The previous two articles have covered the basics of LED theory and gone into some of the maths behind designing the circuit that will power and LED. This article covers more complex arrangements of LEDs and the design of our LED cube.
In the last article I made a big point of telling you to always use a resistor but that isn’t necessarily always the case. If your power supply is stable and matches your LED forward voltage you can actually get away without using a resistor. If you plug the values into the formula on the previous page when the supply voltage equals the forward voltage it indicates you need a zero ohm resistor. One consequence of this is that lithium ion button batteries, such as the very common CR2032 @ 3.2v, can often be used to directly drive blue and white LEDs (although see this if you are driving a lot of LEDs this way). Generally though you will be stuck using a 5v, 12v or some other arbitrary voltage supply that won’t match your LED so you’ll need a resistor in there.

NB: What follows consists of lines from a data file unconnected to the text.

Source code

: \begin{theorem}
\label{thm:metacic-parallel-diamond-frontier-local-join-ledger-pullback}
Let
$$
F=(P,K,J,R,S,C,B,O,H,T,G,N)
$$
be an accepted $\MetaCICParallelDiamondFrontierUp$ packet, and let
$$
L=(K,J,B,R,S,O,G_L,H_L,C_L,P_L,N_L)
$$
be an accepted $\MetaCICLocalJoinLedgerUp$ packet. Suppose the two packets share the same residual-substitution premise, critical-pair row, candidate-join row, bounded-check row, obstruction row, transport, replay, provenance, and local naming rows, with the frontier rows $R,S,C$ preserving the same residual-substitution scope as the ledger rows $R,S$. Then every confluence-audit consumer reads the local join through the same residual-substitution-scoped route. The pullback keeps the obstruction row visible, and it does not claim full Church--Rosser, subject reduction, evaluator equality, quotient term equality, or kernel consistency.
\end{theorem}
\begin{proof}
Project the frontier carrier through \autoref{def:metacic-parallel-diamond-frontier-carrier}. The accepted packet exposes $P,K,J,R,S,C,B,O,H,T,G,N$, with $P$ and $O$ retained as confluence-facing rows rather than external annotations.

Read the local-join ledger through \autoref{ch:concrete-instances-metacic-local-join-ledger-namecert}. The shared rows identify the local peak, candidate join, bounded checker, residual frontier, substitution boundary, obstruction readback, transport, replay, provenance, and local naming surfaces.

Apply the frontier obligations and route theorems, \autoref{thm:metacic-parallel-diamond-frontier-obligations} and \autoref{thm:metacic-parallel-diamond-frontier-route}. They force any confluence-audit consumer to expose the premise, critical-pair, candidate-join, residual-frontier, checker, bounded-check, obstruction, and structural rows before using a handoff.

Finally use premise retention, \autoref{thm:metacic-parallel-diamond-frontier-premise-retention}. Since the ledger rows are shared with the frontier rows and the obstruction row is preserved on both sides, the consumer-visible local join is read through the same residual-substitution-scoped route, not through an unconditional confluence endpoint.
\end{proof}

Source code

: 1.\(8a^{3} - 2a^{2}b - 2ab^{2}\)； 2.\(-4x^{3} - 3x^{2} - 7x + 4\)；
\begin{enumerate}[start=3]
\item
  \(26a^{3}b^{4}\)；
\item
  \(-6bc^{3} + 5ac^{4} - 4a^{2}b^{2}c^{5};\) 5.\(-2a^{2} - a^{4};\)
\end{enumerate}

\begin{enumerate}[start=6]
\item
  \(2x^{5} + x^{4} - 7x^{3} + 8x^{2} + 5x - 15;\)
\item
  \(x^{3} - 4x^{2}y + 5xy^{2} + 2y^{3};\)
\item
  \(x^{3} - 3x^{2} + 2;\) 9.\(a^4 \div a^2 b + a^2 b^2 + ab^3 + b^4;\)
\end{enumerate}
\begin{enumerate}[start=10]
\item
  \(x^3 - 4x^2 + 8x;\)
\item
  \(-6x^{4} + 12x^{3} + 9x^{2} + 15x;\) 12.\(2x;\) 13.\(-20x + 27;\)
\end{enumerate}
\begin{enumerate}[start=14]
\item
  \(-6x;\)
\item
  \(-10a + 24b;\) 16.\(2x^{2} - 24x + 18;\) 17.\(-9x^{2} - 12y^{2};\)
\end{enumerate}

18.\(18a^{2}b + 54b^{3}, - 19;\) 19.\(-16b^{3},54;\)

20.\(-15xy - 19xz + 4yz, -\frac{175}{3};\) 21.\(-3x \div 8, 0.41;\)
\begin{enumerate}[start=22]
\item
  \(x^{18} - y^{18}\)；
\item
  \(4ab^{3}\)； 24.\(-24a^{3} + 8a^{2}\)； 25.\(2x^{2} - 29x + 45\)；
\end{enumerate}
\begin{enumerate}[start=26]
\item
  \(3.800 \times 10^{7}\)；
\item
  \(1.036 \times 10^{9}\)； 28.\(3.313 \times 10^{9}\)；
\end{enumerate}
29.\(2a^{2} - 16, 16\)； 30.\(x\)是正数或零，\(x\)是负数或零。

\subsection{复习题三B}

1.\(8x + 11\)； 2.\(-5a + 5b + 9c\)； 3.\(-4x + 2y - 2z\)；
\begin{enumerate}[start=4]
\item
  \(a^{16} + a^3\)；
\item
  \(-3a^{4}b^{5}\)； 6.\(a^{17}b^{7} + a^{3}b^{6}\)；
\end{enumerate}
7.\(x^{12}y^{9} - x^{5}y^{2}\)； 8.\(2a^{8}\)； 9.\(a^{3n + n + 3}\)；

The previous page discussed powering a single LED but the cube we are making requires us to power 100 LEDs at the same time. So as not to run before we can walk lets look at powering two LEDs at a time. There are three possible circuits that we could use.
- Parallel with separate series resistors.

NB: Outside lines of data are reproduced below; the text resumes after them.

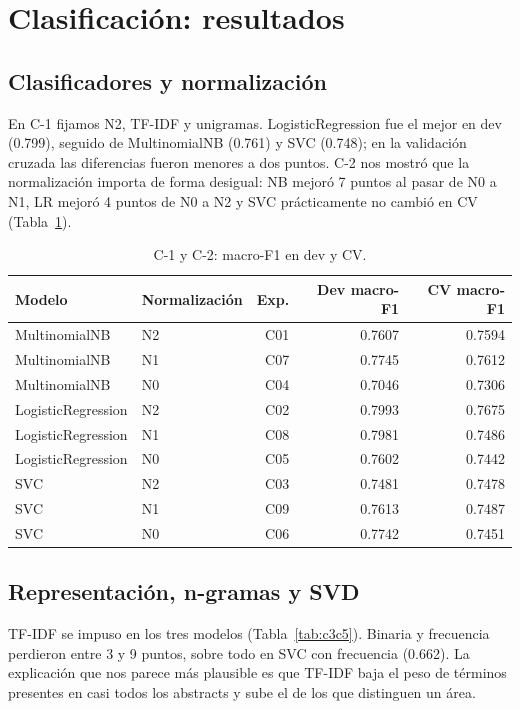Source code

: \documentclass[11pt,a4paper]{article}
\begin{document}
\section{Clasificación: resultados}

\subsection{Clasificadores y normalización}
En C-1 fijamos N2, TF-IDF y unigramas. LogisticRegression fue el mejor en dev
(0.799), seguido de MultinomialNB (0.761) y SVC (0.748); en la validación cruzada las
diferencias fueron menores a dos puntos. C-2 nos mostró que la normalización importa
de forma desigual: NB mejoró 7 puntos al pasar de N0 a N1, LR mejoró 4 puntos de N0 a N2 y
SVC prácticamente no cambió en CV (Tabla~\ref{tab:c1c2}).

\begin{table}[htbp]
\centering
\small
\caption{C-1 y C-2: macro-F1 en dev y CV.}
\label{tab:c1c2}
\begin{tabular}{@{}llrrr@{}}
\toprule
Modelo & Normalización & Exp. & Dev macro-F1 & CV macro-F1\\
\midrule
MultinomialNB & N2 & C01 & 0.7607 & 0.7594\\
MultinomialNB & N1 & C07 & 0.7745 & 0.7612\\
MultinomialNB & N0 & C04 & 0.7046 & 0.7306\\
\midrule
LogisticRegression & N2 & C02 & 0.7993 & 0.7675\\
LogisticRegression & N1 & C08 & 0.7981 & 0.7486\\
LogisticRegression & N0 & C05 & 0.7602 & 0.7442\\
\midrule
SVC & N2 & C03 & 0.7481 & 0.7478\\
SVC & N1 & C09 & 0.7613 & 0.7487\\
SVC & N0 & C06 & 0.7742 & 0.7451\\
\bottomrule
\end{tabular}
\end{table}

\subsection{Representación, n-gramas y SVD}
TF-IDF se impuso en los tres modelos (Tabla~\ref{tab:c3c5}). Binaria y frecuencia
perdieron entre 3 y 9 puntos, sobre todo en SVC con frecuencia (0.662). La explicación que
nos parece más plausible es que TF-IDF baja el peso de términos presentes en casi todos
los abstracts y sube el de los que distinguen un área.
\end{document}
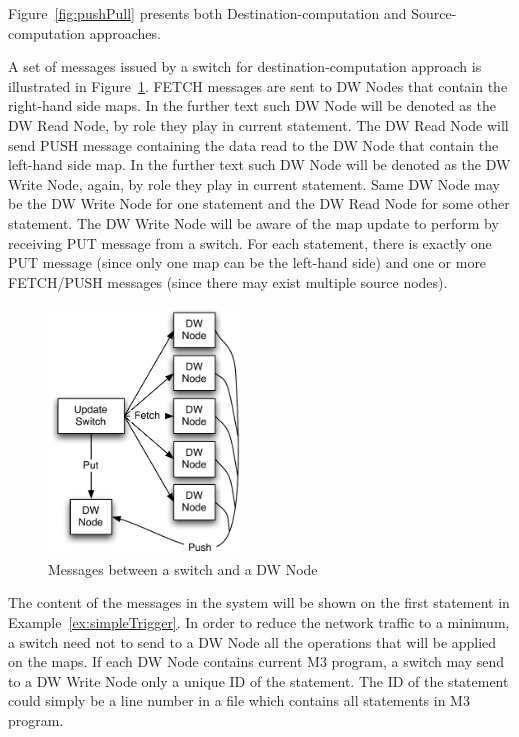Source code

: \documentclass{sig-semester}
\def\M3{M3\xspace}
\begin{document}
Figure~\ref{fig:pushPull} presents both Destination-computation and Source-computation approaches.

A set of messages issued by a switch for destination-computation approach is illustrated in Figure~\ref{fig:msgs}. FETCH messages are sent to DW Nodes that contain the right-hand side maps. In the further text such DW Node will be denoted as the DW Read Node, by role they play in current statement. The DW Read Node will send PUSH message containing the data read to the DW Node that contain the left-hand side map. In the further text such DW Node will be denoted as the DW Write Node, again, by role they play in current statement. Same DW Node may be the DW Write Node for one statement and the DW Read Node for some other statement. The DW Write Node will be aware of the map update to perform by receiving PUT message from a switch. For each statement, there is exactly one PUT message (since only one map can be the left-hand side) and one or more FETCH/PUSH messages (since there may exist multiple source nodes).

\begin{figure}
\begin{center}
\includegraphics[width=2in]{UpdateStep.pdf}
\vspace{-3mm}
\caption{Messages between a switch and a DW Node}
\label{fig:msgs}
\vspace{-2mm}
\end{center}
\end{figure}

The content of the messages in the system will be shown on the first statement in Example~\ref{ex:simpleTrigger}. In order to reduce the network traffic to a minimum, a switch need not to send to a DW Node all the operations that will be applied on the maps. If each DW Node contains current \M3 program, a switch may send to a DW Write Node only a unique ID of the statement. The ID of the statement could simply be a line number in a file which contains all statements in \M3 program.
\end{document}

- Series with a shared resistor.
- Parallel with a shared resistor.
Option 1 is just two single LEDs running from the same power source (in parallel). This is a good safe solution but it has the draw back of making you solder in a resistor for every LED. From the cube point of view that’s a lot of extra soldering and it’s not clear quite how you would support the structure if you included the resistors.

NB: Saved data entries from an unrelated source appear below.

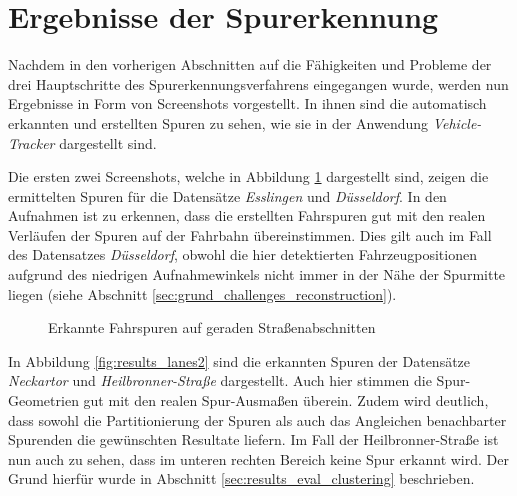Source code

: \section{Ergebnisse der Spurerkennung}

Nachdem in den vorherigen Abschnitten auf die Fähigkeiten und Probleme der drei Hauptschritte des
Spurerkennungsverfahrens eingegangen wurde, werden nun Ergebnisse in Form von Screenshots vorgestellt.
In ihnen sind die automatisch erkannten und erstellten Spuren zu sehen, wie sie in der Anwendung
\textit{Vehicle-Tracker} dargestellt sind.

Die ersten zwei Screenshots, welche in Abbildung \ref{fig:results_lanes1} dargestellt sind, zeigen die ermittelten
Spuren für die Datensätze \textit{Esslingen} und \textit{Düsseldorf}.
In den Aufnahmen ist zu erkennen, dass die erstellten Fahrspuren gut mit den realen Verläufen der
Spuren auf der Fahrbahn übereinstimmen.
Dies gilt auch im Fall des Datensatzes \textit{Düsseldorf}, obwohl die hier detektierten Fahrzeugpositionen
aufgrund des niedrigen Aufnahmewinkels nicht immer in der Nähe der Spurmitte liegen
(siehe Abschnitt \ref{sec:grund_challenges_reconstruction}).

\begin{figure}[H]
    \centering
    \caption{Erkannte Fahrspuren auf geraden Straßenabschnitten}
    \label{fig:results_lanes1}
\end{figure}

In Abbildung \ref{fig:results_lanes2} sind die erkannten Spuren der Datensätze \textit{Neckartor} und \textit{Heilbronner-Straße}
dargestellt. Auch hier stimmen die Spur-Geometrien gut mit den realen Spur-Ausmaßen überein. Zudem wird deutlich,
dass sowohl die Partitionierung der Spuren als auch das Angleichen benachbarter Spurenden die gewünschten Resultate liefern.
Im Fall der Heilbronner-Straße ist nun auch zu sehen, dass im unteren rechten Bereich keine Spur erkannt wird.
Der Grund hierfür wurde in Abschnitt \ref{sec:results_eval_clustering} beschrieben.


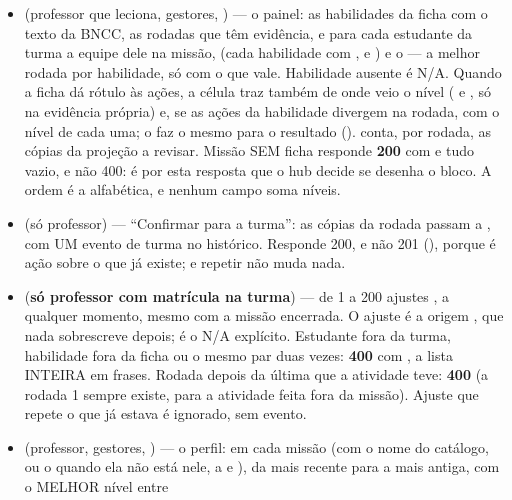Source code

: \begin{itemize}
  \item {}
    (professor que leciona, gestores, ) --- o painel: as habilidades da
    ficha com o texto da BNCC, as rodadas que têm evidência, e para cada
    estudante da turma a equipe dele na missão,  (cada habilidade
    com ,  e ) e o  --- a
    melhor rodada por habilidade, só com o que vale. Habilidade ausente é N/A.
    Quando a ficha dá rótulo às ações, a célula traz também de onde veio o
    nível ( e , só na evidência própria) e, se as ações
    da habilidade divergem na rodada,  com o nível de cada uma; o
     faz o mesmo para o resultado ().
     conta, por rodada, as cópias da projeção a revisar. Missão
    SEM ficha responde \textbf{200} com  e tudo vazio, e não
    400: é por esta resposta que o hub decide se desenha o bloco. A ordem é a
    alfabética, e nenhum campo soma níveis.
  \item {} (só professor) ---
    \enquote{Confirmar para a turma}: as cópias  da rodada
    passam a , com UM evento de turma no histórico. Responde 200,
    e não 201 (), porque é ação sobre o que já existe; e
    repetir não muda nada.
  \item {} (\textbf{só professor com
    matrícula na turma}) --- de 1 a 200 ajustes
    , a qualquer momento, mesmo com a
    missão encerrada. O ajuste é a origem , que nada sobrescreve
    depois;  é o N/A explícito. Estudante fora da turma,
    habilidade fora da ficha ou o mesmo par duas vezes: \textbf{400}
     com , a lista INTEIRA em frases. Rodada
    depois da última que a atividade teve: \textbf{400}
     (a rodada 1 sempre existe, para a atividade feita
    fora da missão). Ajuste que repete o que já estava é ignorado, sem evento.
  \item {} (professor, gestores,
    ) --- o perfil: em cada missão (com o nome do catálogo, ou o
     quando ela não está nele, a  e ), da
    mais recente para a mais antiga,  com o MELHOR nível entre

\end{itemize}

Option 2 is the other safe alternative, it treats two LEDs in series effectively like they were one LED with a forward voltage equivalent to the sum of their two separate LEDs forward voltages. In the case of the cube LEDs that would mean using a supply voltage of at least 7v for two LEDs. This fine for small runs of LEDs, perhaps even as many as 10 in a row but 100 all wired in series would require a supply voltage of 350v (all be it at just 20mA). Quite apart from the difficulty of finding a suitable 350v DC power supply you don’t want a high voltage lamp sitting on your desk. Option 3 is the pragmatic solution to the problem and runs the two LEDs in parallel but sharing a resistor. This is not an ideal situation since no two LEDs are identical the voltage seen by each LED is slightly different meaning the current drawn by each one can vary greatly. In reality, as long as you are using the same LED everywhere and you aren’t driving them hard you should get away with it.
Of course you can mix and match the circuits to suit your purposes if you want. The LED cube we’ll build will have four layers each built from 25 LED’s. I toyed with the idea of having each layer in parallel and the layers wired in series – in the end I couldn’t be bothered to try and find a 14v power supply though so everything is wired in parallel.
Assuming you’re willing to take the fairly small risk of over powering some of the LEDs that are wired in parallel it seems like a perfect solution. Unfortunately, nature is a cruel master and never lets us win completely. When you wire the LEDs in parallel the current draw is additive. What this means in practice is that you have to waste quite a lot of power through a resistor which means making a resistor really quite hot.